▶ [WORK ITEM]:
Lift every line from the entries that includes the word "உலகத".

Saved entries
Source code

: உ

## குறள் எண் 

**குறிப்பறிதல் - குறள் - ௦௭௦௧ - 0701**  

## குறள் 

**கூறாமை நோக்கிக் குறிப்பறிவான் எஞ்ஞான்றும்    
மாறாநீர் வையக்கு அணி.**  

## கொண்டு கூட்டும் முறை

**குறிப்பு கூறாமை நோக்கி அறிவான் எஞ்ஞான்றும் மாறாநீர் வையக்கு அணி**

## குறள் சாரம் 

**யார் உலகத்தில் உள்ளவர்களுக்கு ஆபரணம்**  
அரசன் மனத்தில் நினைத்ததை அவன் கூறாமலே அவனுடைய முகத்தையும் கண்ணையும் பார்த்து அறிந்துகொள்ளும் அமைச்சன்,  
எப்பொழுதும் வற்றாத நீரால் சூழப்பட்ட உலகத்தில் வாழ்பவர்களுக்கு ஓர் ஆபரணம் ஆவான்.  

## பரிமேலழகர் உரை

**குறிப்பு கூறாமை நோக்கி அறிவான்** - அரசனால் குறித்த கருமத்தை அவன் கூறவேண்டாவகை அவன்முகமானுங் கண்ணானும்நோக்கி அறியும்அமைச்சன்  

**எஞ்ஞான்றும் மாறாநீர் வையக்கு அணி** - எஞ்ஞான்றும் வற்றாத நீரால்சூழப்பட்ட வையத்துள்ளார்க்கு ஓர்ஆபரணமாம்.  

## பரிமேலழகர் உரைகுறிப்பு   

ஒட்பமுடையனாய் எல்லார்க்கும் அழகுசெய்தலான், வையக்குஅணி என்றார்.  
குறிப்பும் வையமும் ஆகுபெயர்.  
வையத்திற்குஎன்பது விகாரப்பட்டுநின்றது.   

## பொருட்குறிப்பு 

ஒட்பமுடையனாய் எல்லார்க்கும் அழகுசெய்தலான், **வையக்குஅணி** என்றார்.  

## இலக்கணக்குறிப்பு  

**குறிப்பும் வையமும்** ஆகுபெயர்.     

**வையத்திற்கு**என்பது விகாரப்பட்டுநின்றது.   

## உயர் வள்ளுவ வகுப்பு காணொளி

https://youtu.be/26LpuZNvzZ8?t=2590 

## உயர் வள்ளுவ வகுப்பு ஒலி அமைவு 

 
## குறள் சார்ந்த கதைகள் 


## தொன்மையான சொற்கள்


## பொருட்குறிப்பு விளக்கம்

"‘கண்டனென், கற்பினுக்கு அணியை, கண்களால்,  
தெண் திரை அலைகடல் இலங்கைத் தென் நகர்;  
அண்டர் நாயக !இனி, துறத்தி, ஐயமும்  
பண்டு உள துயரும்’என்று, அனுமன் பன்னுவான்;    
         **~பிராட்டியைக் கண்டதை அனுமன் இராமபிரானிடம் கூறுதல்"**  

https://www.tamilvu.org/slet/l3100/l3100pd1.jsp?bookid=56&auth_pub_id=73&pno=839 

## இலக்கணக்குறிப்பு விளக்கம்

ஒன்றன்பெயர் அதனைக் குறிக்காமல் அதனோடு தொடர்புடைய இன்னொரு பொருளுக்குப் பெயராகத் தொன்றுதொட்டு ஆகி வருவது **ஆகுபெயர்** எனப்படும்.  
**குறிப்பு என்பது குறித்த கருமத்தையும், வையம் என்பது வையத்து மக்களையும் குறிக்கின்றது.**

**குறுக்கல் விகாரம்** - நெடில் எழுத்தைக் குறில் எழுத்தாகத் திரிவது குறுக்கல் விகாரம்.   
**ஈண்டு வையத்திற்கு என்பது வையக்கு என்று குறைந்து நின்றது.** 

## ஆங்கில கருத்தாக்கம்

...

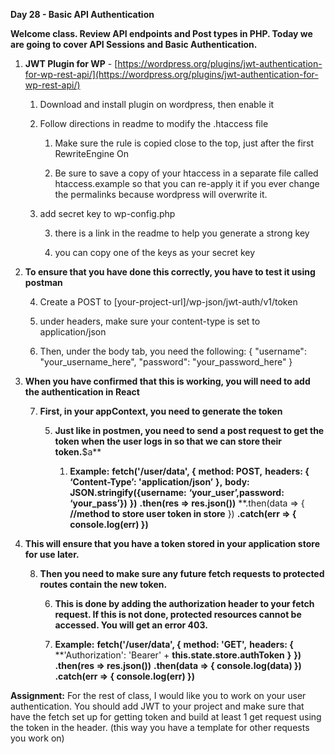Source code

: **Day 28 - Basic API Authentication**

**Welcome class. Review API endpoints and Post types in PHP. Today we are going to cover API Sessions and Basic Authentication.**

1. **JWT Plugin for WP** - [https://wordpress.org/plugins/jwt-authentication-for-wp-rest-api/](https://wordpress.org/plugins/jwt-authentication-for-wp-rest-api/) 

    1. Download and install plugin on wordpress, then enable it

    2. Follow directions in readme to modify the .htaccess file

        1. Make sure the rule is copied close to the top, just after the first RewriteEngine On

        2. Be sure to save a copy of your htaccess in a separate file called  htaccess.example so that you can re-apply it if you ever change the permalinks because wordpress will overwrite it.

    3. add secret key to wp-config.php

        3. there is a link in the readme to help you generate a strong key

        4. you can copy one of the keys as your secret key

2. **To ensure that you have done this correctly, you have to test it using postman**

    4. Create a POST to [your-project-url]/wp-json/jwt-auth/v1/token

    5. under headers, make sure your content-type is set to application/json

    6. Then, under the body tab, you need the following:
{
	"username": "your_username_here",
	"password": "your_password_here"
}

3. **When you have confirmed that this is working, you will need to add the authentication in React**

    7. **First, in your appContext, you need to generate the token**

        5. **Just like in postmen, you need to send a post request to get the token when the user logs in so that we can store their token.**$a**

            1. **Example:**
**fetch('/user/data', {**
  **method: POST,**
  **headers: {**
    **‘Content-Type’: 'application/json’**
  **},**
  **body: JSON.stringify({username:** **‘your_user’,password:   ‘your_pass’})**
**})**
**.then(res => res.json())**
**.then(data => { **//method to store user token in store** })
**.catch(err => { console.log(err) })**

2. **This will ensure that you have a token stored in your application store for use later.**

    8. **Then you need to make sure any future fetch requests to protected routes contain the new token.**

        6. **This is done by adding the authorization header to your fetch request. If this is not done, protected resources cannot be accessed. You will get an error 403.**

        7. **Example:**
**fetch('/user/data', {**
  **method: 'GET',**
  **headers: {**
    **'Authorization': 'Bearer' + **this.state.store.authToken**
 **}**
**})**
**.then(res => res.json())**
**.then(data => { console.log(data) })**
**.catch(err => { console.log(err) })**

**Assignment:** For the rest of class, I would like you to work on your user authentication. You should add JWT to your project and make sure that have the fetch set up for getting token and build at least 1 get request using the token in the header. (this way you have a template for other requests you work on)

▶ [RESPONSE AREA]:
**யார் உலகத்தில் உள்ளவர்களுக்கு ஆபரணம்**  
எப்பொழுதும் வற்றாத நீரால் சூழப்பட்ட உலகத்தில் வாழ்பவர்களுக்கு ஓர் ஆபரணம் ஆவான்.  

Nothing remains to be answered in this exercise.